── RECORDS SHOWN
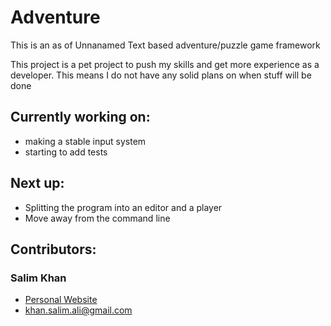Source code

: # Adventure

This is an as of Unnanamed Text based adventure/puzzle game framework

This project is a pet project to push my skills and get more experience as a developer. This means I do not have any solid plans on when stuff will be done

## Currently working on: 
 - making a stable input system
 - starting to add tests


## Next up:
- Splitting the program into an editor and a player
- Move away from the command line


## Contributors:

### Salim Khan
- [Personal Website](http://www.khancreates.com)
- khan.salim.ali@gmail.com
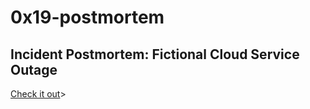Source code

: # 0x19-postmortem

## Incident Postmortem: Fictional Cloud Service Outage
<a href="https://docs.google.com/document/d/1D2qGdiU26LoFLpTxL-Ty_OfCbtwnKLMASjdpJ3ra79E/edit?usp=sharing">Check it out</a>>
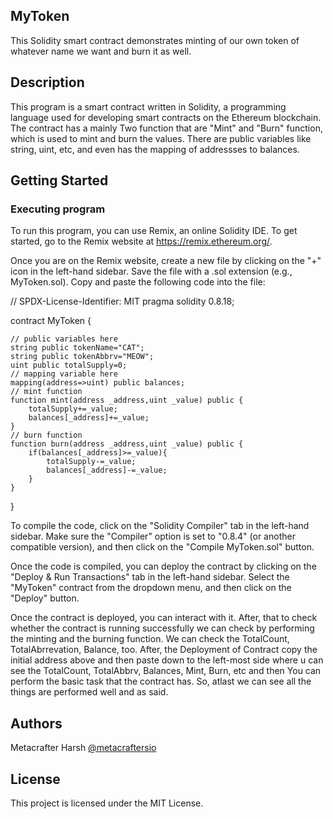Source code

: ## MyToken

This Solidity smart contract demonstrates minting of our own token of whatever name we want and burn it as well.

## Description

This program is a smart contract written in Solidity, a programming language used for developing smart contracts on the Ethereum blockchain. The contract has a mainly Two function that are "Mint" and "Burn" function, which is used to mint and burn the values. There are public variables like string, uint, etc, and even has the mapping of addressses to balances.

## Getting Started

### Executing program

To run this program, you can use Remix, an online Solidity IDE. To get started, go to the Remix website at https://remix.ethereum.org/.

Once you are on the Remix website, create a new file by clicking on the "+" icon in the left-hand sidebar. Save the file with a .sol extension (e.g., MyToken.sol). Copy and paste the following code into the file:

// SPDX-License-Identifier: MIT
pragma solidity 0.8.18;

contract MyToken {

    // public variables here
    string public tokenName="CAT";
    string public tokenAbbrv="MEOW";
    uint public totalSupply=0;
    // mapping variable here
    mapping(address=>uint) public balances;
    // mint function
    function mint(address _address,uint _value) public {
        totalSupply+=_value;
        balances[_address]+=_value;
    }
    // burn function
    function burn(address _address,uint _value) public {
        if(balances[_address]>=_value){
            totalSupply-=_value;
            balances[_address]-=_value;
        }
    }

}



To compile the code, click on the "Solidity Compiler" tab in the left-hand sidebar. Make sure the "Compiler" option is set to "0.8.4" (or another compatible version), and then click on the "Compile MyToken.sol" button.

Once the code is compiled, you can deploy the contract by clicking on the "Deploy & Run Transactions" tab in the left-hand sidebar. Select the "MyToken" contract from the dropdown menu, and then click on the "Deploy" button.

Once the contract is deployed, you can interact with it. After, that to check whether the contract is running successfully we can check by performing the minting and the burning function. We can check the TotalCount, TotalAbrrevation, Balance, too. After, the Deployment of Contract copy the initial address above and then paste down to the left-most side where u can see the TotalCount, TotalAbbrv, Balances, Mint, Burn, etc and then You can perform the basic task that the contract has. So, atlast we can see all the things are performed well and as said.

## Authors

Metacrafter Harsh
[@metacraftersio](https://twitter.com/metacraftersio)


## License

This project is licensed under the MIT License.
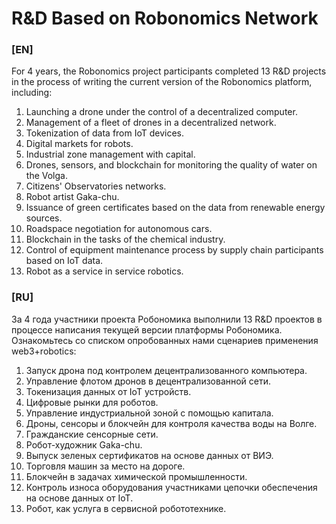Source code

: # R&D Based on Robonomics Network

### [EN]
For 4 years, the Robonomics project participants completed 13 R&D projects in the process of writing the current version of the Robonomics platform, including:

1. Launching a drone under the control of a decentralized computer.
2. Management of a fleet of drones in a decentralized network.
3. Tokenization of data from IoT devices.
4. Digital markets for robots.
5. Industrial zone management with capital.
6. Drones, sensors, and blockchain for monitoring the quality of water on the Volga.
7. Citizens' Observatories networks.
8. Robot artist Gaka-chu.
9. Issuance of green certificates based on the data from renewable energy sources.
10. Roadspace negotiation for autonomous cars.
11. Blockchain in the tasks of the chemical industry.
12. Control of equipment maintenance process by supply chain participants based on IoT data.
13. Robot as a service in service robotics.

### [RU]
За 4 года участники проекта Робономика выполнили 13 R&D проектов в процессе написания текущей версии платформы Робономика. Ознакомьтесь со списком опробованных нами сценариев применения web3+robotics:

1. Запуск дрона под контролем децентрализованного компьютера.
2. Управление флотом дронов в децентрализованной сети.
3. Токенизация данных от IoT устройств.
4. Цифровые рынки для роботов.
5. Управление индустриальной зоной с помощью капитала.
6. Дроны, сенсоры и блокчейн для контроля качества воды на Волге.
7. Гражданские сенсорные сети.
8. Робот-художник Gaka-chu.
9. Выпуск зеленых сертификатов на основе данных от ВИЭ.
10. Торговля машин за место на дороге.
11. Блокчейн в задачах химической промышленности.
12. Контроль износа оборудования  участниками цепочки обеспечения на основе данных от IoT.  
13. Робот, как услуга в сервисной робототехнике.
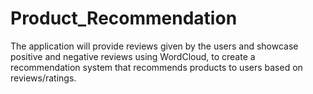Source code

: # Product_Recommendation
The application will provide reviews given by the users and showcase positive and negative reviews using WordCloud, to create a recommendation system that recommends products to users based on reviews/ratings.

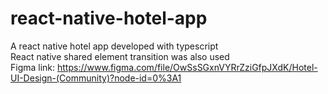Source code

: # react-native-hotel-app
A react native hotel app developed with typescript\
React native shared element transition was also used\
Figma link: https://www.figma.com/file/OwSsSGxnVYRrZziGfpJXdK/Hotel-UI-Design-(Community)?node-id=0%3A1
────
_YOUR ASSIGNMENT_:
Determine the number of lines in the preceding data that contain the word "сети". Reply with that number only.

_EXERCISE RESULT_:
2